BEGIN EXCERPTED RECORDS

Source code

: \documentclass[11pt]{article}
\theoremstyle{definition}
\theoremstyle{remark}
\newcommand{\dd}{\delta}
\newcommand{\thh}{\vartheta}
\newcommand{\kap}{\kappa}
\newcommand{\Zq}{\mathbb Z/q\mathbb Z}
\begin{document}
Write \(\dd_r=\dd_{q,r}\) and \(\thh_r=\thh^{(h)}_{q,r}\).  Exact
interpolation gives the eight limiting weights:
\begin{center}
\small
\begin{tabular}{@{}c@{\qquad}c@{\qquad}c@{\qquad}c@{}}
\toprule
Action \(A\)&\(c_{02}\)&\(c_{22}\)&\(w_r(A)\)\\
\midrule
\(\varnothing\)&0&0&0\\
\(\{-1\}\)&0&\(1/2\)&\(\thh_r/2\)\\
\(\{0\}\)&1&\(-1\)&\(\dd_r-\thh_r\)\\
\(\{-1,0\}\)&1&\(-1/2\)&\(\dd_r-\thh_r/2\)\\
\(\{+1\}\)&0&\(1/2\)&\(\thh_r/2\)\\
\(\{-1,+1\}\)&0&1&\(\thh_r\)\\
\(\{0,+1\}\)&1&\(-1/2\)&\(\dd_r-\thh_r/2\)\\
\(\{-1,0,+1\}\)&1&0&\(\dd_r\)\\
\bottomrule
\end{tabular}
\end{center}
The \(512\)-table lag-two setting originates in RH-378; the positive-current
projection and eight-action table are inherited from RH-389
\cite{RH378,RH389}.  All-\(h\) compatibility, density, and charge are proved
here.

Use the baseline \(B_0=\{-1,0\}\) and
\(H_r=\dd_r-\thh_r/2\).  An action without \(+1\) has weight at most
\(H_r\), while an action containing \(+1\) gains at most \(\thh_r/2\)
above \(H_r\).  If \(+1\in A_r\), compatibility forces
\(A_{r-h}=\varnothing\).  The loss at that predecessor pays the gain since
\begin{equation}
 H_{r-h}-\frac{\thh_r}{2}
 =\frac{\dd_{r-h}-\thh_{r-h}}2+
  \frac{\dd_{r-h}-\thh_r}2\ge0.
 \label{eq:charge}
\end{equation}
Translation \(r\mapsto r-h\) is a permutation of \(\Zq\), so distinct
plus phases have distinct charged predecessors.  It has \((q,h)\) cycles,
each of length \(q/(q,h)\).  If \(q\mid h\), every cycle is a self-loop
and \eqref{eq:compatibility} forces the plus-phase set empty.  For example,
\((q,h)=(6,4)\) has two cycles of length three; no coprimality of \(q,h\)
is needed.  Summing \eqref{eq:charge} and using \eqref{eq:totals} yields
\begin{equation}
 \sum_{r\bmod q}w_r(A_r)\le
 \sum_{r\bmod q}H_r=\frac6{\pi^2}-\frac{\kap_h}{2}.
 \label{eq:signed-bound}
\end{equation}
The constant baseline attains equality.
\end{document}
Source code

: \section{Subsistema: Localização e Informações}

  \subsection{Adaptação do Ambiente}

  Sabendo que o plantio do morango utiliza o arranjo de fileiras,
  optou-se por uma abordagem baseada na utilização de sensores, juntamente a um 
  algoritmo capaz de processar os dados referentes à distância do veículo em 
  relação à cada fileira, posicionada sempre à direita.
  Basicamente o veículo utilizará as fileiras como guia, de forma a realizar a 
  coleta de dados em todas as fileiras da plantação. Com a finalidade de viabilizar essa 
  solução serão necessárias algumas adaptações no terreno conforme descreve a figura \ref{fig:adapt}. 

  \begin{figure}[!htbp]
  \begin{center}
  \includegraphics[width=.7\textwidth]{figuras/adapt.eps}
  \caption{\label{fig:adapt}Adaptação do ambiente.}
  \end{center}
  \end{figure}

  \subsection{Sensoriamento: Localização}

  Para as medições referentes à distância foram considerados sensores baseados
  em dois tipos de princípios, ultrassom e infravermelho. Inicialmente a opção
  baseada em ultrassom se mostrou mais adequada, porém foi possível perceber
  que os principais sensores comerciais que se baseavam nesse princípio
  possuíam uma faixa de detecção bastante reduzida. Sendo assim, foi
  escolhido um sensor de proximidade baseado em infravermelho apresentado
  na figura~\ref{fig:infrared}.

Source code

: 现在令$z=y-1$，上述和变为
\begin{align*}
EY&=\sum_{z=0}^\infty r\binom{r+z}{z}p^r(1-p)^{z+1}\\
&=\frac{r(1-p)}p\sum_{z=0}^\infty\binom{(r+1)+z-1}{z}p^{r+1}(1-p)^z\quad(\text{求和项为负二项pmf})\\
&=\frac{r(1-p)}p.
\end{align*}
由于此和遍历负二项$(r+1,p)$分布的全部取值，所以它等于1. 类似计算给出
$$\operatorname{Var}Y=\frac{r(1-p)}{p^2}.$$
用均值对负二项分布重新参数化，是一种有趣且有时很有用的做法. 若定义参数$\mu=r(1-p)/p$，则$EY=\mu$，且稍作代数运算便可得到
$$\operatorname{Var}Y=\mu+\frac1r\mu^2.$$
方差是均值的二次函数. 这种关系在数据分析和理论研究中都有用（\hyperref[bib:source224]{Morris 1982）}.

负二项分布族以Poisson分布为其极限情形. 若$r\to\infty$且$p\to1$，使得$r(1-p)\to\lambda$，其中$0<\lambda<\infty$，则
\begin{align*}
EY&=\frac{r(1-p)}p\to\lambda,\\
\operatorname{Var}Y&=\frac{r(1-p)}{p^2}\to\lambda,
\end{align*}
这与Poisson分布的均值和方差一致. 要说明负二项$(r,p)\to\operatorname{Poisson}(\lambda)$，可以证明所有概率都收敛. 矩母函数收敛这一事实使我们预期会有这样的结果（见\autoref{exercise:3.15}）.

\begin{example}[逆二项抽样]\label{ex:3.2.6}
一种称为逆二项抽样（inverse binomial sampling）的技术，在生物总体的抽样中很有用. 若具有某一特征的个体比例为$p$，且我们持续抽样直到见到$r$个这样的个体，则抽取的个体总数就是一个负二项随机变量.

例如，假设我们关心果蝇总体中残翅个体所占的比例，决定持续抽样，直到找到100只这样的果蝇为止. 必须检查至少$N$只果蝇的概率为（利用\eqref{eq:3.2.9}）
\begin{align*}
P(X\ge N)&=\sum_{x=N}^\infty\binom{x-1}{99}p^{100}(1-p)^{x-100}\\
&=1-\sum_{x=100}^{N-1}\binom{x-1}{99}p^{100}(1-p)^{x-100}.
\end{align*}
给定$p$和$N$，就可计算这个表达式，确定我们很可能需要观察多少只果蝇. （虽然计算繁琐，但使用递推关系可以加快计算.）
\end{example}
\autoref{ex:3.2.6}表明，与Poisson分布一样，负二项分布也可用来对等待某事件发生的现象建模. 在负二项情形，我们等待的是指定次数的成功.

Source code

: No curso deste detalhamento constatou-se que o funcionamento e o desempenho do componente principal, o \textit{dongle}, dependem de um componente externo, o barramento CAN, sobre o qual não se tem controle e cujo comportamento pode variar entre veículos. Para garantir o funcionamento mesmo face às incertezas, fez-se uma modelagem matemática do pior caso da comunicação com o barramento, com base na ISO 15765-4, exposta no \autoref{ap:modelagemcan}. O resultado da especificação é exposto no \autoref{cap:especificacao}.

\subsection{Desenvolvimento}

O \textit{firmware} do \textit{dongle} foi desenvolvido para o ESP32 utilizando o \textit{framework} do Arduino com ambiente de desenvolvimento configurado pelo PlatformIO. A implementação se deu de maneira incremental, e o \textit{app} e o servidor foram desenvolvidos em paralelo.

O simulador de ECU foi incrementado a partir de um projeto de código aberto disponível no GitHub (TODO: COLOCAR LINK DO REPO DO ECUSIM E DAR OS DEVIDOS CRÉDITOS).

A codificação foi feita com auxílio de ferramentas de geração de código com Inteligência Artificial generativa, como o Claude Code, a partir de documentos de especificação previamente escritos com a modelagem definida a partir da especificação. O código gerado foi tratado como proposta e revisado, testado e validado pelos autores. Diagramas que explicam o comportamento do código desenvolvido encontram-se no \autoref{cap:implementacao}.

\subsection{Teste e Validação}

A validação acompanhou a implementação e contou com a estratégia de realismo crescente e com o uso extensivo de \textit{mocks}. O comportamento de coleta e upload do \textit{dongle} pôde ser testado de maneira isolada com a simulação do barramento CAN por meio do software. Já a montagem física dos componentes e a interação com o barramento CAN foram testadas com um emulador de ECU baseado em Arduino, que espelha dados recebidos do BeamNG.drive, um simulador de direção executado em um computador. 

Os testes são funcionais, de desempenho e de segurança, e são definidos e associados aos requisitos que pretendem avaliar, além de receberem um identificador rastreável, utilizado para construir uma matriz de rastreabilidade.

END EXCERPTED RECORDS

● EXERCISE DESCRIPTION
Report the count, and only the count, of lines in the records above that contain "desenvolvido".

● EXERCISE RESULT
2